▶ **To do**
Which lines of the entries below include "associated"? List them all.

[Plain-text document sources]
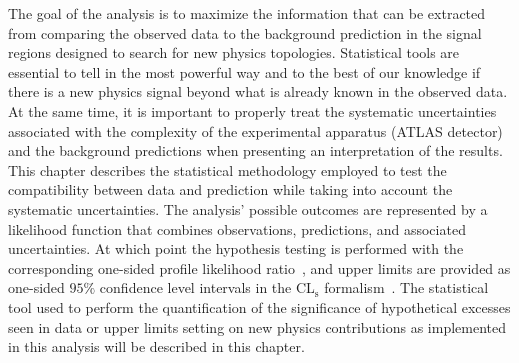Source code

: The goal of the analysis is to maximize the information that can be 
extracted from comparing the observed data to the background 
prediction in the signal regions designed to search for new physics 
topologies. Statistical tools are essential to tell in the most 
powerful way and to the best of our knowledge if there is a new physics 
signal beyond what is already known in the observed data. 
At the same time, it is important to properly treat the systematic 
uncertainties associated with the complexity of the experimental 
apparatus (ATLAS detector) and the background predictions when 
presenting an interpretation of the results. 
This chapter describes the statistical methodology employed to 
test the compatibility between data and prediction while taking into 
account the systematic uncertainties. 
The analysis' possible outcomes are represented by a likelihood function 
that combines observations, predictions, and associated uncertainties. 
At which point the 
hypothesis testing is performed with the corresponding one-sided profile 
likelihood ratio~\cite{Cowan:2010js}, 
and upper limits are provided as one-sided $95\%$ confidence level intervals in the CL$_\text{s}$ formalism~\cite{Read:2002}. 
The statistical tool used to perform the quantification of the significance 
of hypothetical excesses seen in data
or upper limits setting on new physics contributions as implemented in 
this analysis will be described in this chapter.


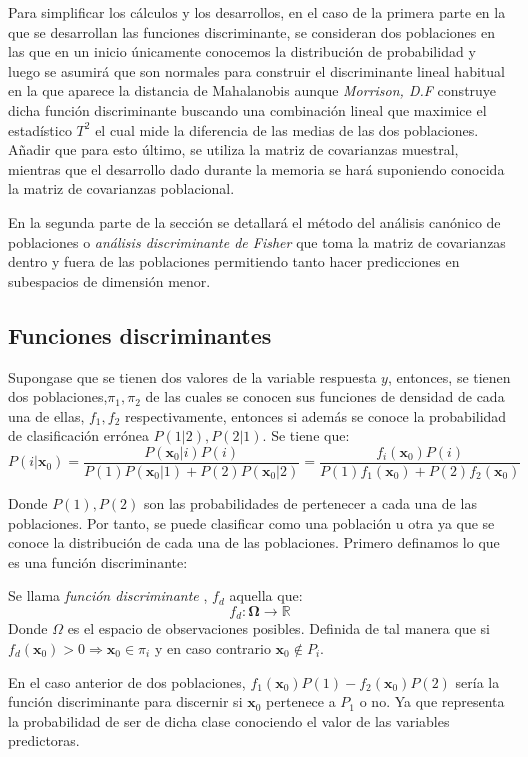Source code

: \noindent Para simplificar los cálculos y los desarrollos, en el caso de la primera parte en la que se desarrollan las funciones discriminante, se consideran dos poblaciones en las que en un inicio únicamente conocemos la distribución de probabilidad\cite{Johnson 2007} y luego se asumirá que son normales para construir el discriminante lineal habitual en la que aparece la distancia de Mahalanobis \cite{Peña 2002} aunque \emph{Morrison, D.F}\cite{Morrison 1976} construye dicha función discriminante buscando una combinación lineal que maximice el estadístico $T^2$ el cual mide la diferencia de las medias de las dos poblaciones. Añadir que para esto último, se utiliza la matriz de covarianzas muestral, mientras que el desarrollo dado durante la memoria se hará suponiendo conocida la matriz de covarianzas poblacional.  

\noindent En la segunda parte de la sección se detallará el método del análisis canónico de poblaciones o \emph{análisis discriminante de Fisher}\cite{Villardón 2006} que toma la matriz de covarianzas dentro y fuera de las poblaciones permitiendo tanto hacer predicciones en subespacios de dimensión menor. 



\subsection{Funciones discriminantes}
\noindent Supongase que se tienen dos valores de la variable respuesta $y$, entonces, se tienen dos poblaciones,$\pi_1, \pi_2$ de las cuales se conocen sus funciones de densidad de cada una de ellas, $f_1,f_2$ respectivamente, entonces si además se conoce la probabilidad de clasificación errónea $P(1|2),P(2|1)$. Se tiene que:
\begin{equation}
P(i|\textbf{x}_0)=\dfrac{P(\textbf{x}_0|i)P(i)}{P(1)P(\textbf{x}_0|1)+P(2)P(\textbf{x}_0|2)}=\dfrac{f_i(\mathbf{x}_0)P(i)}{P(1)f_1(\mathbf{x}_0)+P(2)f_2(\mathbf{x}_0)}
\end{equation}

\noindent Donde $P(1), P(2)$ son las probabilidades de pertenecer a cada una de las poblaciones. Por tanto, se puede clasificar como una población u otra ya que se conoce la distribución de cada una de las poblaciones. Primero definamos lo que es una función discriminante\cite{Cuadras 2014}:

\begin{defi}
Se llama \textit{función discriminante }, $f_{d}$ aquella que:
\begin{equation}
f_{d}:\mathbf{\Omega}\longrightarrow \mathbb{R}
\end{equation}
Donde $\Omega$ es el espacio de observaciones posibles. Definida de tal manera que si $f_{d}(\textbf{x}_0)>0\Rightarrow \textbf{x}_0\in \pi_i$ y en caso contrario $\textbf{x}_0\notin P_i$. 
\end{defi}
\noindent En el caso anterior de dos poblaciones, $f_1(\textbf{x}_0)P(1)-f_2(\textbf{x}_0)P(2)$ sería la función discriminante para discernir si $\textbf{x}_0$ pertenece a $P_1$ o no. Ya que representa la probabilidad de ser de dicha clase conociendo el valor de las variables predictoras.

▶ **Reply to the task**
uncertainties associated with the complexity of the experimental 
that combines observations, predictions, and associated uncertainties. 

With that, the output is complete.